#### [WHAT IS REQUIRED]
The output has to be the full set of records, reproduced exactly, minus any picture.

*** SUPPLIED DATA Section Begins ***

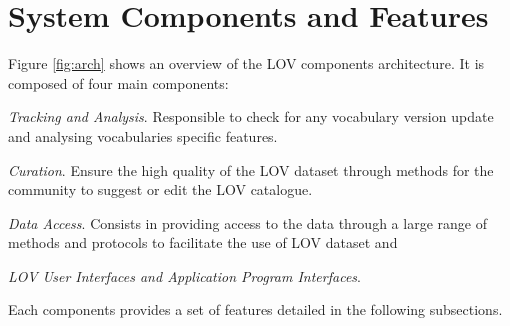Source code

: \documentclass{iosart2c}
\begin{document}
\section{System Components and Features}
	Figure \ref{fig:arch} shows an overview of the LOV components architecture. It is composed of four main components: 
\begin{inparaenum}[1)] 
	\item \emph{Tracking and Analysis}. Responsible to check for any vocabulary version update and analysing vocabularies specific features.
	\item \emph{Curation}. Ensure the high quality of the LOV dataset through methods for the community to suggest or edit the LOV catalogue.
	\item \emph{Data Access}. Consists in providing access to the data through a large range of methods and protocols to facilitate the use of LOV dataset and
	\item \emph{LOV User Interfaces and Application Program Interfaces}.
\end{inparaenum} 
Each components provides a set of features detailed in the following subsections.

\end{document}
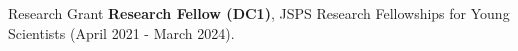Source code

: \begin{rSection}{Research Grant}
{\bf Research Fellow (DC1)}, JSPS Research Fellowships for Young Scientists (April 2021 - March 2024).
\end{rSection}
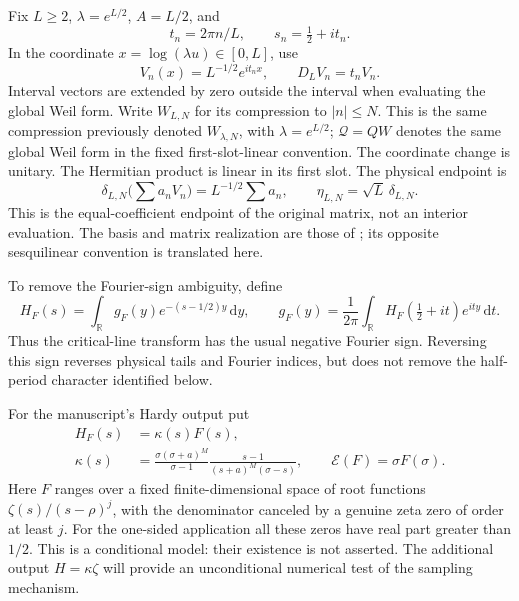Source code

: \documentclass[11pt]{article}
\theoremstyle{remark}
\newcommand{\Q}{\mathcal Q}
\newcommand{\E}{\mathscr E}
\newcommand{\dd}{\mathrm d}
\begin{document}
Fix $L\ge2$, $\lambda=e^{L/2}$, $A=L/2$, and
\[
 t_n=2\pi n/L,\qquad s_n=\tfrac12+it_n.
\]
In the coordinate $x=\log(\lambda u)\in[0,L]$, use
\[
 V_n(x)=L^{-1/2}e^{it_nx},\qquad D_LV_n=t_nV_n.
\]
Interval vectors are extended by zero outside the interval when evaluating the
global Weil form. Write $W_{L,N}$ for its compression to $|n|\le N$.
This is the same compression previously denoted $W_{\lambda,N}$, with $\lambda=e^{L/2}$; $\Q=QW$ denotes the same global Weil form in the fixed first-slot-linear convention. The coordinate change is unitary. The Hermitian product is linear in its first slot. The physical endpoint is
\begin{equation}\label{v1:eq:delta}
 \delta_{L,N}\Big(\sum a_nV_n\Big)=L^{-1/2}\sum a_n,
 \qquad \eta_{L,N}=\sqrt L\,\delta_{L,N}.
\end{equation}
This is the equal-coefficient endpoint of the original matrix, not an
interior evaluation. The basis and matrix realization are those of
\cite{ConnesConsaniMoscovici2025}; its opposite sesquilinear convention is translated here.

To remove the Fourier-sign ambiguity, define
\begin{equation}\label{v1:eq:transform}
 H_F(s)=\int_{\mathbb R}g_F(y)e^{-(s-1/2)y}\,\dd y,
 \qquad
 g_F(y)=\frac1{2\pi}\int_{\mathbb R}H_F(\tfrac12+it)e^{ity}\,\dd t.
\end{equation}
Thus the critical-line transform has the usual negative Fourier sign.
Reversing this sign reverses physical tails and Fourier indices, but does
not remove the half-period character identified below.

For the manuscript's Hardy output put
\begin{equation}\label{v1:eq:hardy}
 \begin{split}
 H_F(s)&=\kappa(s)F(s),\\
 \kappa(s)&=\frac{\sigma(\sigma+a)^M}{\sigma-1}
       \frac{s-1}{(s+a)^M(\sigma-s)},
 \qquad \E(F)=\sigma F(\sigma).
 \end{split}
\end{equation}
Here $F$ ranges over a fixed finite-dimensional space of root functions
$\zeta(s)/(s-\rho)^j$, with the denominator canceled by a genuine zeta
zero of order at least $j$. For the one-sided application all these zeros
have real part greater than $1/2$. This is a conditional model: their
existence is not asserted. The additional output $H=\kappa\zeta$ will
provide an unconditional numerical test of the sampling mechanism.
\end{document}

*** SUPPLIED DATA Section Ends ***

#### [EXERCISE ANSWER]
Source code

: \documentclass{iosart2c}
\begin{document}
\section{System Components and Features}
	Figure \ref{fig:arch} shows an overview of the LOV components architecture. It is composed of four main components: 
\begin{inparaenum}[1)] 
	\item \emph{Tracking and Analysis}. Responsible to check for any vocabulary version update and analysing vocabularies specific features.
	\item \emph{Curation}. Ensure the high quality of the LOV dataset through methods for the community to suggest or edit the LOV catalogue.
	\item \emph{Data Access}. Consists in providing access to the data through a large range of methods and protocols to facilitate the use of LOV dataset and
	\item \emph{LOV User Interfaces and Application Program Interfaces}.
\end{inparaenum} 
Each components provides a set of features detailed in the following subsections.

\end{document}
Source code

: \begin{rSection}{Research Grant}
{\bf Research Fellow (DC1)}, JSPS Research Fellowships for Young Scientists (April 2021 - March 2024).
\end{rSection}
Source code

: \documentclass[11pt]{article}
\theoremstyle{remark}
\newcommand{\Q}{\mathcal Q}
\newcommand{\E}{\mathscr E}
\newcommand{\dd}{\mathrm d}
\begin{document}
Fix $L\ge2$, $\lambda=e^{L/2}$, $A=L/2$, and
\[
 t_n=2\pi n/L,\qquad s_n=\tfrac12+it_n.
\]
In the coordinate $x=\log(\lambda u)\in[0,L]$, use
\[
 V_n(x)=L^{-1/2}e^{it_nx},\qquad D_LV_n=t_nV_n.
\]
Interval vectors are extended by zero outside the interval when evaluating the
global Weil form. Write $W_{L,N}$ for its compression to $|n|\le N$.
This is the same compression previously denoted $W_{\lambda,N}$, with $\lambda=e^{L/2}$; $\Q=QW$ denotes the same global Weil form in the fixed first-slot-linear convention. The coordinate change is unitary. The Hermitian product is linear in its first slot. The physical endpoint is
\begin{equation}\label{v1:eq:delta}
 \delta_{L,N}\Big(\sum a_nV_n\Big)=L^{-1/2}\sum a_n,
 \qquad \eta_{L,N}=\sqrt L\,\delta_{L,N}.
\end{equation}
This is the equal-coefficient endpoint of the original matrix, not an
interior evaluation. The basis and matrix realization are those of
\cite{ConnesConsaniMoscovici2025}; its opposite sesquilinear convention is translated here.

To remove the Fourier-sign ambiguity, define
\begin{equation}\label{v1:eq:transform}
 H_F(s)=\int_{\mathbb R}g_F(y)e^{-(s-1/2)y}\,\dd y,
 \qquad
 g_F(y)=\frac1{2\pi}\int_{\mathbb R}H_F(\tfrac12+it)e^{ity}\,\dd t.
\end{equation}
Thus the critical-line transform has the usual negative Fourier sign.
Reversing this sign reverses physical tails and Fourier indices, but does
not remove the half-period character identified below.

For the manuscript's Hardy output put
\begin{equation}\label{v1:eq:hardy}
 \begin{split}
 H_F(s)&=\kappa(s)F(s),\\
 \kappa(s)&=\frac{\sigma(\sigma+a)^M}{\sigma-1}
       \frac{s-1}{(s+a)^M(\sigma-s)},
 \qquad \E(F)=\sigma F(\sigma).
 \end{split}
\end{equation}
Here $F$ ranges over a fixed finite-dimensional space of root functions
$\zeta(s)/(s-\rho)^j$, with the denominator canceled by a genuine zeta
zero of order at least $j$. For the one-sided application all these zeros
have real part greater than $1/2$. This is a conditional model: their
existence is not asserted. The additional output $H=\kappa\zeta$ will
provide an unconditional numerical test of the sampling mechanism.
\end{document}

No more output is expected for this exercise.